• [Work item]:
Look through the records below, and whenever a line contains "property", copy it.

-----

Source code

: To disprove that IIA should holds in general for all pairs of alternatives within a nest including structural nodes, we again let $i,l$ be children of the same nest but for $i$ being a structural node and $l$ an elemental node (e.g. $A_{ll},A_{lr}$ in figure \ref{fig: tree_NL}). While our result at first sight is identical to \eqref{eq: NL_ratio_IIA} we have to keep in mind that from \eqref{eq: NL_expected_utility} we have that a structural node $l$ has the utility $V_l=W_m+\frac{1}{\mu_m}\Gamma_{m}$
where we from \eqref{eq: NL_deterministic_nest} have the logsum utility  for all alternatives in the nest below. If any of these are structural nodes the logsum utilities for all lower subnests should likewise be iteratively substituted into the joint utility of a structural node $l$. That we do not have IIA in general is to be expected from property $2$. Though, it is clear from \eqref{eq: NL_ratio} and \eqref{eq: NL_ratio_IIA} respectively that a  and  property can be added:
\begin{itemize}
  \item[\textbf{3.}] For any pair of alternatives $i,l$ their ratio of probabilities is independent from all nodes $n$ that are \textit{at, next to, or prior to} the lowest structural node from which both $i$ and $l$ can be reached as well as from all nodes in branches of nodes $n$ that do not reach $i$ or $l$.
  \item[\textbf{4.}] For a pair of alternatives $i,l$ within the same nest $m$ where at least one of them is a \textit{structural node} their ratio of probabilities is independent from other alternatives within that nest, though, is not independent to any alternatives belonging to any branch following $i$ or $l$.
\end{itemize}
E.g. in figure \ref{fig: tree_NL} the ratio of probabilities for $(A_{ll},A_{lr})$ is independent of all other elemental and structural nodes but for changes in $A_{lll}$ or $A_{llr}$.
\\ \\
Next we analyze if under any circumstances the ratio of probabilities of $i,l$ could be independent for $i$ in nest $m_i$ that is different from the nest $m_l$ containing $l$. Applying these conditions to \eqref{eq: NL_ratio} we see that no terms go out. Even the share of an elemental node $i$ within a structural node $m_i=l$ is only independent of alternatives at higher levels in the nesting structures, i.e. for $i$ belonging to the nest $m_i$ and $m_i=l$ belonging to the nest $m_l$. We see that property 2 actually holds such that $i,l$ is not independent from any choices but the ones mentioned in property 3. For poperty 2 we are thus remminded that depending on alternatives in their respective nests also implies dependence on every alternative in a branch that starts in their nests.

-----

• [Expected answer]:
where we from \eqref{eq: NL_deterministic_nest} have the logsum utility  for all alternatives in the nest below. If any of these are structural nodes the logsum utilities for all lower subnests should likewise be iteratively substituted into the joint utility of a structural node $l$. That we do not have IIA in general is to be expected from property $2$. Though, it is clear from \eqref{eq: NL_ratio} and \eqref{eq: NL_ratio_IIA} respectively that a  and  property can be added:
Next we analyze if under any circumstances the ratio of probabilities of $i,l$ could be independent for $i$ in nest $m_i$ that is different from the nest $m_l$ containing $l$. Applying these conditions to \eqref{eq: NL_ratio} we see that no terms go out. Even the share of an elemental node $i$ within a structural node $m_i=l$ is only independent of alternatives at higher levels in the nesting structures, i.e. for $i$ belonging to the nest $m_i$ and $m_i=l$ belonging to the nest $m_l$. We see that property 2 actually holds such that $i,l$ is not independent from any choices but the ones mentioned in property 3. For poperty 2 we are thus remminded that depending on alternatives in their respective nests also implies dependence on every alternative in a branch that starts in their nests.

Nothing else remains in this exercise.